Data stored in a storage device is required to be readable in long-term archiving over ten years or longer. An example of a typical tape drive for archiving data includes a Linear Tape-Open (LTO) tape drive, the IBM enterprise tape drive TS1130, and the like. Further, even after hardware such as a recording medium or a device for storing data is changed to a new one, the stored data needs to he readable from a current medium by being migrated to the current medium.
Migration between recording media is an unavoidable problem in archiving data in a storage system. The migration can roughly be divided into two categories. One is migration explicitly performed by an application having recorded data in the storage system. In the migration explicitly performed by an application having recorded data in a storage system, a server on which the application operates bears a large load. The other category is migration (serverless migration) performed irrespective of an application having recorded data in the storage system. The serverless migration is preferable in that the data recording application does not require a migration function and load on the server can be distributed.
Steps 1 to 3 below show a basic flow of the serverless migration:                1. An application X (a general application using a storage system) stores data in a recording medium A.        2. An application Y (an application dedicatedly performing migration) monitors states (a use period, a frequency of a recoverable error, and the like) of the recording medium A. When determining that the life of the recording medium A will reach an end of its lifespan soon, the application Y migrates data stored in the recording medium A to a recording medium B and then discards the recording medium A. The application Y stores correspondence (recording media migration information) between the recording media A and B in a database (DB) or the like.        3. When the application X requests access to the recording medium A, virtualization is performed to allow the application X to access the desired information in the recording medium B on the basis of recording media migration information stored in the DB, or the like, in Step 2. The migration is naturally performed multiple times depending on the storage periods of data in the recording media.        

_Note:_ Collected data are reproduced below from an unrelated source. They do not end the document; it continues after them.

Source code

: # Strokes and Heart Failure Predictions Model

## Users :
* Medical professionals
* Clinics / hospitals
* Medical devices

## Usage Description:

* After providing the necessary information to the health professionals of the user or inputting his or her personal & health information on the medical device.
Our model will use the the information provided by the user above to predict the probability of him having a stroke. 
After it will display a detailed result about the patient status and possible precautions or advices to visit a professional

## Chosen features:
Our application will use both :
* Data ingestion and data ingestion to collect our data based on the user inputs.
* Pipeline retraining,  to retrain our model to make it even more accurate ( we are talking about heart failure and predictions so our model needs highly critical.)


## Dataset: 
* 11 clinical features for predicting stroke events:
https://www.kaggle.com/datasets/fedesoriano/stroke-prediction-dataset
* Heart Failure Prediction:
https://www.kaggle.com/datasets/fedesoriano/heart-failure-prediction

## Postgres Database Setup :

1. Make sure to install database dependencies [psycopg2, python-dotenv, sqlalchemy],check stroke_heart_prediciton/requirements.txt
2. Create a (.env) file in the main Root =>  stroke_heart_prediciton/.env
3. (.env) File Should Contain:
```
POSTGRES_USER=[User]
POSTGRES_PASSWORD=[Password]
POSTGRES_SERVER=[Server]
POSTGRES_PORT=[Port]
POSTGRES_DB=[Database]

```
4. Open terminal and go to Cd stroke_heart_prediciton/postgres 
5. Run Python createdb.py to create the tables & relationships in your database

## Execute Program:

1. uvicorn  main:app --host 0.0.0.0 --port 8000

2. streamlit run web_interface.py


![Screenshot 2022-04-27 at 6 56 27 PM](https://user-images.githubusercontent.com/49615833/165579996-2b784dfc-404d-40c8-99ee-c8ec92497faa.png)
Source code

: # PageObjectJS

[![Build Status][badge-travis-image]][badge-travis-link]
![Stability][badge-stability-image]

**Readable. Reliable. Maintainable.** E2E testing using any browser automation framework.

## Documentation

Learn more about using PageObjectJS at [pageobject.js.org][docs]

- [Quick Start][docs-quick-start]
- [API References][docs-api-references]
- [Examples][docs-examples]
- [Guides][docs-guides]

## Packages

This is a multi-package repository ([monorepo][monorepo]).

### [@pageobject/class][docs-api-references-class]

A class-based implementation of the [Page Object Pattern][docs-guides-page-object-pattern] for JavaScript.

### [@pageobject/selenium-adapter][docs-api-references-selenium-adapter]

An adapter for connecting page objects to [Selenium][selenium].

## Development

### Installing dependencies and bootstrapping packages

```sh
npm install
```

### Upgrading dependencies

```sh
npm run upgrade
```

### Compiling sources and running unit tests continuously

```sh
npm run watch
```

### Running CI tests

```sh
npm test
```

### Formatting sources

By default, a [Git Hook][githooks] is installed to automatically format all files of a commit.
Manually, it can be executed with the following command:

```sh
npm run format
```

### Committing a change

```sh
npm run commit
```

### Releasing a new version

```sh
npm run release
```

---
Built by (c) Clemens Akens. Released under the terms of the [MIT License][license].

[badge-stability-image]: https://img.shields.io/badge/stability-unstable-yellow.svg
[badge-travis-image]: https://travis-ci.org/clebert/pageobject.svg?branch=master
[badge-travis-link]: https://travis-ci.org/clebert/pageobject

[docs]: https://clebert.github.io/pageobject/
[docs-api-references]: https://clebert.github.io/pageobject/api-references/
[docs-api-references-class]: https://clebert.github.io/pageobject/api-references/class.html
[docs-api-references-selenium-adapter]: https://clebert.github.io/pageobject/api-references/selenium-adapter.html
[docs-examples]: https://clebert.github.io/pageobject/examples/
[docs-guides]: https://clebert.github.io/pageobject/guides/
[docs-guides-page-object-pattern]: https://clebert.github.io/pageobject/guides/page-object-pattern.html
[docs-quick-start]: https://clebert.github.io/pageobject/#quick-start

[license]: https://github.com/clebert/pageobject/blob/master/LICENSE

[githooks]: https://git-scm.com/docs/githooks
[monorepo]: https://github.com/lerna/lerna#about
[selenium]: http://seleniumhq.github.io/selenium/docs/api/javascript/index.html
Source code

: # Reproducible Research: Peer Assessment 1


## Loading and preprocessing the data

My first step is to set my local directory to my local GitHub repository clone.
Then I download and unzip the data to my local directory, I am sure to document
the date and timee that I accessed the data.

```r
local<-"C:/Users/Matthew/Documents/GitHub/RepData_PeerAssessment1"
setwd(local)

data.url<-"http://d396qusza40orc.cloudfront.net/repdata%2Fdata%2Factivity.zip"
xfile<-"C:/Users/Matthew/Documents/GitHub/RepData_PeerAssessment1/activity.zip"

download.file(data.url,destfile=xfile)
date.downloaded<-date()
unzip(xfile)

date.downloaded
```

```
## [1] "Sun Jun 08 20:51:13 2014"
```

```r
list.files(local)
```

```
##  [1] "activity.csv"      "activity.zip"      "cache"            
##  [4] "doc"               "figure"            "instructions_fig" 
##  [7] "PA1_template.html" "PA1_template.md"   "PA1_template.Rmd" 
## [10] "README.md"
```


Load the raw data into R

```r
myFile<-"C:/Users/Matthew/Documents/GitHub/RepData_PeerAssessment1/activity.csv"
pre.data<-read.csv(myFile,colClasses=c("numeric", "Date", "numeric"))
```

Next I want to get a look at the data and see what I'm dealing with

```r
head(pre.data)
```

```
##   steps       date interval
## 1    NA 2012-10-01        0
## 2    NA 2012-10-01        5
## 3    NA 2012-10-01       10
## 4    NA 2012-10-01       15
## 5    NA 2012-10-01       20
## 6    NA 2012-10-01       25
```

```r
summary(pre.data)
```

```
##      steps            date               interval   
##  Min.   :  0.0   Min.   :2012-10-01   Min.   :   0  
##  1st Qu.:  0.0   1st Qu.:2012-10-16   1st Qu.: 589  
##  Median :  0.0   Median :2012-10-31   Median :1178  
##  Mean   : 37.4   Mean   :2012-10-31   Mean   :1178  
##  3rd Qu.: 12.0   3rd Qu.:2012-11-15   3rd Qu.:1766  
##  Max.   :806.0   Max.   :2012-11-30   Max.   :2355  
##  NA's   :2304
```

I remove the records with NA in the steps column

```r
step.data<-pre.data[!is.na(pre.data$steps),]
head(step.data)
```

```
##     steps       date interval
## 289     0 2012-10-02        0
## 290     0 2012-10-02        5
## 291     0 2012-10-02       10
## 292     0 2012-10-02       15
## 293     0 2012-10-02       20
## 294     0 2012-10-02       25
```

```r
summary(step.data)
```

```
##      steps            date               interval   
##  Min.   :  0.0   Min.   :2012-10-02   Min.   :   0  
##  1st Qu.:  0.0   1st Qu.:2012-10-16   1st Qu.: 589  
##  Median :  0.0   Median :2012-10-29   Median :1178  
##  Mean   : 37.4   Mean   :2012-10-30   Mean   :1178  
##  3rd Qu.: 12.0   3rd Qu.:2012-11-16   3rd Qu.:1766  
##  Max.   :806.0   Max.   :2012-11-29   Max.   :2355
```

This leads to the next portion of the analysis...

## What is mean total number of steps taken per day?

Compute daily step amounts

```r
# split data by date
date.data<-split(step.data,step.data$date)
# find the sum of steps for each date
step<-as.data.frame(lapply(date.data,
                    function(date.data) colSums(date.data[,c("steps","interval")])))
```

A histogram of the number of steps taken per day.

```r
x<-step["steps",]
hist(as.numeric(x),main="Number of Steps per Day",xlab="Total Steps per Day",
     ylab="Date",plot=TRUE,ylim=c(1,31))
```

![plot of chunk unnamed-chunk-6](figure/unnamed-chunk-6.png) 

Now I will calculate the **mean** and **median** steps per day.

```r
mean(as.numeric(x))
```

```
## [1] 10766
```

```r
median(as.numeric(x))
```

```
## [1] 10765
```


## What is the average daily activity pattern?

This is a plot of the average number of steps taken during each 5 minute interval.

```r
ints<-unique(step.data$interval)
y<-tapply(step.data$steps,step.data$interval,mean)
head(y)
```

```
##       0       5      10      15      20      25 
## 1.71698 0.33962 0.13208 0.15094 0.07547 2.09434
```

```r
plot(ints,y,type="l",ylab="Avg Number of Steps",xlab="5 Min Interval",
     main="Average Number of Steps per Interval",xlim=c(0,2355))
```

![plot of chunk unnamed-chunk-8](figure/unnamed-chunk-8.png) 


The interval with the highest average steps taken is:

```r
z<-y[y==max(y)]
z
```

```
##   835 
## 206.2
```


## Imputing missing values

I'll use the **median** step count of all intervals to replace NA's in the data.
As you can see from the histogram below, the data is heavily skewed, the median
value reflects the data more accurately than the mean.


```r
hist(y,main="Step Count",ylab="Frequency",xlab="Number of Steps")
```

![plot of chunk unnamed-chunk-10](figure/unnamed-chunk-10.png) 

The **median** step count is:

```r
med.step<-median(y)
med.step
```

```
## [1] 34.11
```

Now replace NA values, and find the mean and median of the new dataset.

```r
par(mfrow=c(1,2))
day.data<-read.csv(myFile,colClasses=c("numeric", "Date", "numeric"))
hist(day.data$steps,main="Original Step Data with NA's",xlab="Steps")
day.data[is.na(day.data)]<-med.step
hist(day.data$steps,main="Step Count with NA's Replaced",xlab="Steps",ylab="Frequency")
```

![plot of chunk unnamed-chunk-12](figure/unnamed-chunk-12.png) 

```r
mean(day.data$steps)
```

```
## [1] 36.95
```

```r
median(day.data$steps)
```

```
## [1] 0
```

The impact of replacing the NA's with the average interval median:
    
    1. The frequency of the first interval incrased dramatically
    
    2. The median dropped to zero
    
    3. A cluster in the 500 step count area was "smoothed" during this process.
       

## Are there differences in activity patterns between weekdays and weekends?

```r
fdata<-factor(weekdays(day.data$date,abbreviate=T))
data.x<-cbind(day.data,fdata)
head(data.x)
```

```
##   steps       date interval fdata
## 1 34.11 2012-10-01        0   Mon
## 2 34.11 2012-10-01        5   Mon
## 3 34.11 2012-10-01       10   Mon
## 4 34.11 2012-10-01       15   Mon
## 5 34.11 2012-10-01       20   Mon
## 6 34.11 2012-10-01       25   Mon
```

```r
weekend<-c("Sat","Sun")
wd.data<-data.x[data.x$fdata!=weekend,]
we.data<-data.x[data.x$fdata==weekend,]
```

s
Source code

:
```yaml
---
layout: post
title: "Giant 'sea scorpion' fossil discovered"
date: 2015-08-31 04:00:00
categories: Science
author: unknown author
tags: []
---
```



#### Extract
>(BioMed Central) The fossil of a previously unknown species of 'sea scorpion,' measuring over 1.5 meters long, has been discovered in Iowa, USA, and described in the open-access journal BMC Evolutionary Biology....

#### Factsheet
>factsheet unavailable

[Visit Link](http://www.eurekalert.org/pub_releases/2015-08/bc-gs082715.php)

In a migration process in long-term archiving, the data stored by the application X migrates from recording media A to D through media B and C. Recording media before and after migration do not necessarily have a one-to-one relationship. Data stored in multiple first-generation recording media may be migrated to a single next- or current-generation recording medium. In addition, data stored in a single recording medium may be divided and recorded in multiple recording media or recorded in multiple recording media in an overlapping manner.
One of problems of the present serverless migration is that recording media migration information stored in a DB or the like might be lost. In such a case, even though target data is present in the recording medium B, there is no way to know that the data that has been recorded in the recording medium A by the application X is already migrated to the recording medium B. The problem is that the application X consequently cannot access the target data.
For example, Japanese Patent Application Publication No. 2002-216458 describes a mechanism in which disk management information is stored in a recording medium, and the recording medium is managed based on the management information. The mechanism described in Japanese Patent Application Publication No. 2002-216458, however, provides no description of any mechanism for holding and utilizing meta information in data migration. When a database including migration information is lost in a conventional system environment in which data is read from an archive medium, it is laborious to rebuild the archive data readable environment.